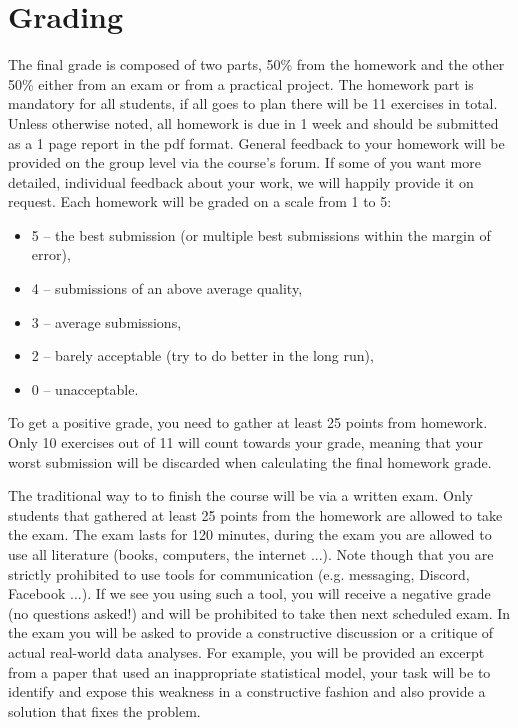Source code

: \documentclass[fleqn,moreauthors,10pt]{ds_report}
\begin{document}
\flushbottom

\maketitle

\thispagestyle{empty} 



\section*{Grading}

The final grade is composed of two parts, 50\% from the homework and the other 50\% either from an exam or from a practical project. The homework part is mandatory for all students, if all goes to plan there will be 11 exercises in total. Unless otherwise noted, all homework is due in 1 week and should be submitted as a 1 page report in the pdf format. General feedback to your homework will be provided on the group level via the course's forum. If some of you want more detailed, individual feedback about your work, we will happily provide it on request. Each homework will be graded on a scale from 1 to 5:

\begin{itemize}
	\item 5 -- the best submission (or multiple best submissions within the margin of error),
	\item 4 -- submissions of an above average quality,
	\item 3 -- average submissions,
	\item 2 -- barely acceptable (try to do better in the long run),
	\item 0 -- unacceptable.
\end{itemize}

To get a positive grade, you need to gather at least 25 points from homework. Only 10 exercises out of 11 will count towards your grade, meaning that your worst submission will be discarded when calculating the final homework grade.

The traditional way to to finish the course will be via a written exam. Only students that gathered at least 25 points from the homework are allowed to take the exam. The exam lasts for 120 minutes, during the exam you are allowed to use all literature (books, computers, the internet ...). Note though that you are strictly prohibited to use tools for communication (e.g. messaging, Discord, Facebook ...). If we see you using such a tool, you will receive a negative grade (no questions asked!) and will be prohibited to take then next scheduled exam. In the exam you will be asked to provide a constructive discussion or a critique of actual real-world data analyses. For example, you will be provided an excerpt from a paper that used an inappropriate statistical model, your task will be to identify and expose this weakness in a constructive fashion and also provide a solution that fixes the problem.
\end{document}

☆ ☆ ☆

# ASSIGNMENT
Every line above gets copied exactly; none of the pictures do.

# EXERCISE SOLUTION
Source code

: \documentclass[fleqn,moreauthors,10pt]{ds_report}
\begin{document}
\flushbottom

\maketitle

\thispagestyle{empty} 



\section*{Grading}

The final grade is composed of two parts, 50\% from the homework and the other 50\% either from an exam or from a practical project. The homework part is mandatory for all students, if all goes to plan there will be 11 exercises in total. Unless otherwise noted, all homework is due in 1 week and should be submitted as a 1 page report in the pdf format. General feedback to your homework will be provided on the group level via the course's forum. If some of you want more detailed, individual feedback about your work, we will happily provide it on request. Each homework will be graded on a scale from 1 to 5:

\begin{itemize}
	\item 5 -- the best submission (or multiple best submissions within the margin of error),
	\item 4 -- submissions of an above average quality,
	\item 3 -- average submissions,
	\item 2 -- barely acceptable (try to do better in the long run),
	\item 0 -- unacceptable.
\end{itemize}

To get a positive grade, you need to gather at least 25 points from homework. Only 10 exercises out of 11 will count towards your grade, meaning that your worst submission will be discarded when calculating the final homework grade.

The traditional way to to finish the course will be via a written exam. Only students that gathered at least 25 points from the homework are allowed to take the exam. The exam lasts for 120 minutes, during the exam you are allowed to use all literature (books, computers, the internet ...). Note though that you are strictly prohibited to use tools for communication (e.g. messaging, Discord, Facebook ...). If we see you using such a tool, you will receive a negative grade (no questions asked!) and will be prohibited to take then next scheduled exam. In the exam you will be asked to provide a constructive discussion or a critique of actual real-world data analyses. For example, you will be provided an excerpt from a paper that used an inappropriate statistical model, your task will be to identify and expose this weakness in a constructive fashion and also provide a solution that fixes the problem.
\end{document}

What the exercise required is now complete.